> **WHAT IS EXPECTED**
Only a number is wanted here: the number of lines of the data that include "entities".

○ ○ ○ ○

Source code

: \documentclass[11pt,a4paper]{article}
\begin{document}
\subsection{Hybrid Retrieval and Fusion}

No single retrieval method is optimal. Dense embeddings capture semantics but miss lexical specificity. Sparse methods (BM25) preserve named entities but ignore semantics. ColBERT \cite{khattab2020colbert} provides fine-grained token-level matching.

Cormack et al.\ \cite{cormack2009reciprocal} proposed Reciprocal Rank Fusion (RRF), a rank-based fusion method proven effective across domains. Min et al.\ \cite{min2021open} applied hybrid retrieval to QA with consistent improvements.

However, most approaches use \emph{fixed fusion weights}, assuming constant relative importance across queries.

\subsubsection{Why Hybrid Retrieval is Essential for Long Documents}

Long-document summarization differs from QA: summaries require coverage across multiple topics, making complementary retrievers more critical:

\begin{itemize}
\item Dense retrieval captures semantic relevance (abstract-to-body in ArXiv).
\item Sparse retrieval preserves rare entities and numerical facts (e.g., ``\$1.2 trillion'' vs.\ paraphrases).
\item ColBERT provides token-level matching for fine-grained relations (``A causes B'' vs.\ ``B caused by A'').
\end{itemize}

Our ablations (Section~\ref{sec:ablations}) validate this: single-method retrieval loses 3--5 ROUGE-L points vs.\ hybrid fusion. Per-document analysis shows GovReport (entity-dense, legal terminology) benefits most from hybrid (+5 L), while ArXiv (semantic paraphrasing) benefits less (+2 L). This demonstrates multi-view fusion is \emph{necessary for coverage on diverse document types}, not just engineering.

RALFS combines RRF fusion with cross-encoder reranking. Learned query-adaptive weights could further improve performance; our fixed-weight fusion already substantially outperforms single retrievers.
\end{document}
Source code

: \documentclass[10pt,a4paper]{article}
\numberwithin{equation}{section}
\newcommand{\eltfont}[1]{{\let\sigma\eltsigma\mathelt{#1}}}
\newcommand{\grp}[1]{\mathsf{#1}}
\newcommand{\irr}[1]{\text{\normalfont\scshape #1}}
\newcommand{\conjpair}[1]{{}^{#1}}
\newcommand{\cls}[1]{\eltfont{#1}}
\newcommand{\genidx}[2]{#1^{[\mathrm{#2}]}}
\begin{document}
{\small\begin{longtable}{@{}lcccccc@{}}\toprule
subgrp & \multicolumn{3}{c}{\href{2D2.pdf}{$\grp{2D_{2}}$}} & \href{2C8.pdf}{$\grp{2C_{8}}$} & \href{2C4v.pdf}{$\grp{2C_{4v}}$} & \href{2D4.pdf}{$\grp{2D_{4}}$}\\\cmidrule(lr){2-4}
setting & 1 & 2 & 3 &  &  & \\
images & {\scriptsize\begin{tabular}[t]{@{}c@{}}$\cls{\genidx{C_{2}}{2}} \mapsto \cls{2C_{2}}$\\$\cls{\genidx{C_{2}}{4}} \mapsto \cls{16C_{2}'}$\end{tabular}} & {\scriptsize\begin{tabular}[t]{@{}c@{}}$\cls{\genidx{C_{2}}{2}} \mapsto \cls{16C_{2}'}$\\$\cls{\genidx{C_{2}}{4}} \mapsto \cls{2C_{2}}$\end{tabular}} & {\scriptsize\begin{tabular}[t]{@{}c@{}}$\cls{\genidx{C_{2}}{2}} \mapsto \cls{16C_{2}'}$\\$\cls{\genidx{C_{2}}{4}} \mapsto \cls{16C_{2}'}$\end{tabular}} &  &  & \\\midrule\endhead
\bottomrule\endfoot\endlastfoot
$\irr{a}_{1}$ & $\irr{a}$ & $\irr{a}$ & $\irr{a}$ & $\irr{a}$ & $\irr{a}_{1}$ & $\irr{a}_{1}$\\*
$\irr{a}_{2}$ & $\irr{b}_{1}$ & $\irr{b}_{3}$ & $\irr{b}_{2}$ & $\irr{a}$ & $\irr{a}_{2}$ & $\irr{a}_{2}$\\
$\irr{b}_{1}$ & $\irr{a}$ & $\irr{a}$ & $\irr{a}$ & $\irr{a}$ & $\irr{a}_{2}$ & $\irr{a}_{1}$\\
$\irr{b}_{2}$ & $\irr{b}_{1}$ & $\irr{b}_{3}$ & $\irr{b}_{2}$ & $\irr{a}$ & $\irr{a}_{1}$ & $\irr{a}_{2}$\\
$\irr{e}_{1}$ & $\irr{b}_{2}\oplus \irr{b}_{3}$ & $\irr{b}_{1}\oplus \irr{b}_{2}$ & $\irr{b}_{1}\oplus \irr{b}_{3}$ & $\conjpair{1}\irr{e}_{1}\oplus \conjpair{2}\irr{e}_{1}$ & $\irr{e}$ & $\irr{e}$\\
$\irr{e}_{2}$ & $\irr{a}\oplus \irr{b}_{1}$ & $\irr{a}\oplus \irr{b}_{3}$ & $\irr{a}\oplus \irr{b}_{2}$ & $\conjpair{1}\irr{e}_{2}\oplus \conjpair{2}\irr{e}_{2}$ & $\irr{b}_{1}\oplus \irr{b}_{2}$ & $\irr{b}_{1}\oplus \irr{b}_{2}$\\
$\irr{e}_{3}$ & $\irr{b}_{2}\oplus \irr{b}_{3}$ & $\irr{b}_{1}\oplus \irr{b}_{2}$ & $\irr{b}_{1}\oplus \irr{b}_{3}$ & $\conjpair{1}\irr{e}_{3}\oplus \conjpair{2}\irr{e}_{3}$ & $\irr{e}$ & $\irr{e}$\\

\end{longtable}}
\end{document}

○ ○ ○ ○

> **SOLUTION TO THIS TASK**
2